Karen’s gone; I can’t see her anymore. What the hell was she thinking? And…crap, she spent days with us in New Port, pretending to be looking for a cure. Or was it even pretending? Maybe she was hoping to find an alternative. Or maybe she doesn’t need a cure at all. And what’s so special about a necklace? When I’m done here, she and I are going to have a long, long talk.
Yeah, the payment took the form of a necklace, and apparently Danny--total cape fangirl--isn't familar with the concept of magic jewellery. Despite knowing two wizards.
“So, Dreadnought, will you listen to my proposal?” At least he’s not talking down to me for being young. That still happens sometimes, despite all the footage of me beating the crap out of supervillains two or three times my own age.
“I have a publicist,” I say. “Why didn’t you just call her up and arrange a meeting?”
“I like to do this sort of thing one-on-one, without the help. It builds investment.”
The help, he says. Now there’s an interesting way to describe a woman with degrees from Harvard, Yale, and Princeton.
We get it, Daniels, Danny's woke. Cecilia is literally Danny's publicist. His employee whose job it is to make his life run a bit smoother. She is in fact, the very definition of "the help." That's only dishonourable if you choose to view it as such. And how many fucking degrees do you need to be a PR agent? I know she doesn't need to sleep, but I think after your second degree in business management you're probably just wasting your time.

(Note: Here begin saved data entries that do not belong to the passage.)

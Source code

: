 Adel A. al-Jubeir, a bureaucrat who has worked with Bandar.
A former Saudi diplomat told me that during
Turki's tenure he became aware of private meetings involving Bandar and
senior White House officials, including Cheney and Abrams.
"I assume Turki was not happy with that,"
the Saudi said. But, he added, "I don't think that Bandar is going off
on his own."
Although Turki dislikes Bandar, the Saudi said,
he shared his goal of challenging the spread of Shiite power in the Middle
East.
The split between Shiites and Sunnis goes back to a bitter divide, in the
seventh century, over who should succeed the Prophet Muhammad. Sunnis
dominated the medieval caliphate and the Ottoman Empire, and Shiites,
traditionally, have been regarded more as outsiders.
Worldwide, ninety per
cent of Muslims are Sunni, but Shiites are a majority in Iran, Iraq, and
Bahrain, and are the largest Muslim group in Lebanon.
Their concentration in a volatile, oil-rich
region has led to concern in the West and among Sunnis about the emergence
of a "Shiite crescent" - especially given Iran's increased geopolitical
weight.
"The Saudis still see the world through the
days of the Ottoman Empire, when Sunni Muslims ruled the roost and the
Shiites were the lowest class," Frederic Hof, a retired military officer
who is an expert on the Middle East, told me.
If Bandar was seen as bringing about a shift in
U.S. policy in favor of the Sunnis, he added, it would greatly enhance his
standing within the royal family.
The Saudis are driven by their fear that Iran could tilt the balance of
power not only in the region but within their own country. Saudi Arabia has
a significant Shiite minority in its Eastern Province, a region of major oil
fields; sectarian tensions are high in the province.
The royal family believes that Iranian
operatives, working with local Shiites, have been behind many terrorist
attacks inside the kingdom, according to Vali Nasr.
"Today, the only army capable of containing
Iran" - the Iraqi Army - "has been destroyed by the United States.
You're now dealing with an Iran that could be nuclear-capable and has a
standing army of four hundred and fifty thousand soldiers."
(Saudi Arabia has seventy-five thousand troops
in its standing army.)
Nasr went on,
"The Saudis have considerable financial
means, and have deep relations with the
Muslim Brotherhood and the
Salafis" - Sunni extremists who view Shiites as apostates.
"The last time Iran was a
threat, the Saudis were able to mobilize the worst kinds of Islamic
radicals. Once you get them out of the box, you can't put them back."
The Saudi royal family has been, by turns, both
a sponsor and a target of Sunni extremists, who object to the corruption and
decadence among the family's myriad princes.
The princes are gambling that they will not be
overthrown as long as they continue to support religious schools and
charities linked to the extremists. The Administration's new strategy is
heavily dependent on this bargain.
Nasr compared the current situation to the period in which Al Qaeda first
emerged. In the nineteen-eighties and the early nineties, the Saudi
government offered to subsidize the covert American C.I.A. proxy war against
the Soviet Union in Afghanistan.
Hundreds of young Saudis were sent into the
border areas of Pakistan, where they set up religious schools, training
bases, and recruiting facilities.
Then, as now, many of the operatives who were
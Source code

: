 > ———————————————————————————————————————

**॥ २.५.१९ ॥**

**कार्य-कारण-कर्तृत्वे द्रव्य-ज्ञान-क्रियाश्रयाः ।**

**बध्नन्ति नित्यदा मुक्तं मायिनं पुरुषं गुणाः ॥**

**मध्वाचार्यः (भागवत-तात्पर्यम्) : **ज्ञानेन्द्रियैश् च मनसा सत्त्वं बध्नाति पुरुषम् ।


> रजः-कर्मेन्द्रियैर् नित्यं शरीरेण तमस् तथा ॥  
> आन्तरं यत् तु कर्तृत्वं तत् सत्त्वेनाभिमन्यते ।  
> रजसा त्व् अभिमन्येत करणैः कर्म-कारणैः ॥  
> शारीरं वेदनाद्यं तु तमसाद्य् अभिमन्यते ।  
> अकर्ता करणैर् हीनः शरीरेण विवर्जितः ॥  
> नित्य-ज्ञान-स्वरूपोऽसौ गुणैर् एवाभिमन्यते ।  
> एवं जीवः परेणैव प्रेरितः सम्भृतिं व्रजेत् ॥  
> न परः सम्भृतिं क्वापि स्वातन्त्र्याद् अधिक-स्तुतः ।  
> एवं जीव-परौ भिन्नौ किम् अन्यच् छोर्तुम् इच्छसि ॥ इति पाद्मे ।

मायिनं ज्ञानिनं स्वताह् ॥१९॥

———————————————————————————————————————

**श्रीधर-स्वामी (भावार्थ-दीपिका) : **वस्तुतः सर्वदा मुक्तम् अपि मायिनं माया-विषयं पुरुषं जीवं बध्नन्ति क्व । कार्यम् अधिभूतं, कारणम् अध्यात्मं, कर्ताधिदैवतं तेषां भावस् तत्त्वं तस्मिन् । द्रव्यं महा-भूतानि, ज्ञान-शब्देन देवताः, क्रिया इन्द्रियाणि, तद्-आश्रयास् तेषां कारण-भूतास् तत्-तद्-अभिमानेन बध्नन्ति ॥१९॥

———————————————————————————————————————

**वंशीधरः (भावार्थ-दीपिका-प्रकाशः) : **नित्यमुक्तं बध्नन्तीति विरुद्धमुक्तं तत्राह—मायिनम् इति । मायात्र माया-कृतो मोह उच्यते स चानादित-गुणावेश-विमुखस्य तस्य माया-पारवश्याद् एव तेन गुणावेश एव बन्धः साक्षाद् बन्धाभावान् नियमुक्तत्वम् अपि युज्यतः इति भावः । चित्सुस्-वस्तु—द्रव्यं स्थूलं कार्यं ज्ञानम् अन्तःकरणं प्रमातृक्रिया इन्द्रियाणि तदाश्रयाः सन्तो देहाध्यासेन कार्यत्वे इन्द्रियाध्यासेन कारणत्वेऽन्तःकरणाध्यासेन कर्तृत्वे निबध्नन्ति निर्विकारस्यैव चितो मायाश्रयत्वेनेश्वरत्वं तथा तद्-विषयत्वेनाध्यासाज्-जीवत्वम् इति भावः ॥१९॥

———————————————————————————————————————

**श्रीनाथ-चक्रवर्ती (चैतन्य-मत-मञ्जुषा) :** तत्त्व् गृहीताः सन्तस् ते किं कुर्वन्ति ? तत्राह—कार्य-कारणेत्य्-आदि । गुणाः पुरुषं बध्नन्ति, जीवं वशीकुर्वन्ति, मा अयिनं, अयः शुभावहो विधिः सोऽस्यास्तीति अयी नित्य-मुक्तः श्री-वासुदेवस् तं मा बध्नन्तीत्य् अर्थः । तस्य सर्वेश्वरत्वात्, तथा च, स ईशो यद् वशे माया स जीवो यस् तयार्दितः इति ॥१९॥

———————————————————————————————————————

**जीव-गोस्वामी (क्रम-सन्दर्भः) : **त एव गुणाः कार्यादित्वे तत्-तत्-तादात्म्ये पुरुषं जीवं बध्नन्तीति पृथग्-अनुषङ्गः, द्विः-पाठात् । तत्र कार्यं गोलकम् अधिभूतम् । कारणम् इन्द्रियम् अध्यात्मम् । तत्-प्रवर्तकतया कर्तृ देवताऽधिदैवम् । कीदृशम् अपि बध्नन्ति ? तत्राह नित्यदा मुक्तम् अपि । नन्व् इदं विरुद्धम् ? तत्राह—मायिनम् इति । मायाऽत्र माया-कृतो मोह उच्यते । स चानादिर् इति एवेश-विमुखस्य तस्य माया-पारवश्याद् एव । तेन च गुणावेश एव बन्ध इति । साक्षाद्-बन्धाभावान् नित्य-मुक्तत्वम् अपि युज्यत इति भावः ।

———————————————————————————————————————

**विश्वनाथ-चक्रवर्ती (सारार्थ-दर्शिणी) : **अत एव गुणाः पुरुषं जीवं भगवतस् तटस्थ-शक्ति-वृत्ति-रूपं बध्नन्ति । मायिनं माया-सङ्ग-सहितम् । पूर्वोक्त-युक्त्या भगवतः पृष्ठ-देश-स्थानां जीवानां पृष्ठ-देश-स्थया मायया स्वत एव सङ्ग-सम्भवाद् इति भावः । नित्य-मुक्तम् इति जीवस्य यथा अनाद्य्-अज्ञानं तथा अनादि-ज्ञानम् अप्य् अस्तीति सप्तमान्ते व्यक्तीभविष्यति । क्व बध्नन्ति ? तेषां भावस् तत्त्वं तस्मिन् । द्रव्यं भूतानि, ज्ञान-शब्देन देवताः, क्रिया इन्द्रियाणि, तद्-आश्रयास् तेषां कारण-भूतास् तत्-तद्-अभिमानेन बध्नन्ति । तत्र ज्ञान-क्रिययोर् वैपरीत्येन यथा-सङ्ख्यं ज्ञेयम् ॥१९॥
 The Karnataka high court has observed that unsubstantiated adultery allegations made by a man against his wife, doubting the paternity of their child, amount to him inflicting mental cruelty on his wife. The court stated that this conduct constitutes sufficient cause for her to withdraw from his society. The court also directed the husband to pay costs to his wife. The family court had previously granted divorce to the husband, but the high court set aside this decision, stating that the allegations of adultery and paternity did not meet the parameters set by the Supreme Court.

“Excellent!” says Garrison, truly excited now. He stands up and punches another button on his phone. A holographic screen pops to life at one end of the room, ten feet high and twenty wide. It’s showing a picture of low orbit, the Earth a slightly curved, fuzzy blue line along the bottom of a star field, a crescent moon hanging high to the left. “Now I’ve got to start with a little bit of background. Since the ’90s, private spaceflight has really taken off. One of my subsidiaries is a pure-science outfit, and they piggybacked an orbital telescope up on one of my heavy-lifter contracts. That’s how we spotted this.”
The screen snap-zooms in on a segment of the sky to focus on a fuzzy blue dot. My blood freezes. It’s the Nemesis. I know it is.
It'd be funny if it was actually Neptune or something.
Garrison doesn’t seem to notice that I’ve gone rigid with shock and prattles on: “At first we didn’t know what it was, but after we consulted with NASA we realized what we had here. When Northern Union went out to stop that asteroid a couple years ago, they were heading off a fragment of this thing. It’s exotic matter, of a sort we don’t really have the science to describe yet. Every three-and-a-half-thousand years it makes a close pass through the inner solar system. It’s also the cause of all superpowers.”
Alright, here we ago. Time to iron this setting flat as a fucking board.
“And you’re sure about this?” I ask. I’m remembering Professor Gothic’s words. You have enemies you won’t recognize until they strike. Without taking my eyes off the screen, I turn my gaze inward toward the lattice. The steel skeleton of the building jumps out at me, pretty standard construction. I don’t see any hidden weapons systems, and Garrison himself reads as thoroughly baseline.
That last detail is going to make very little sense shortly.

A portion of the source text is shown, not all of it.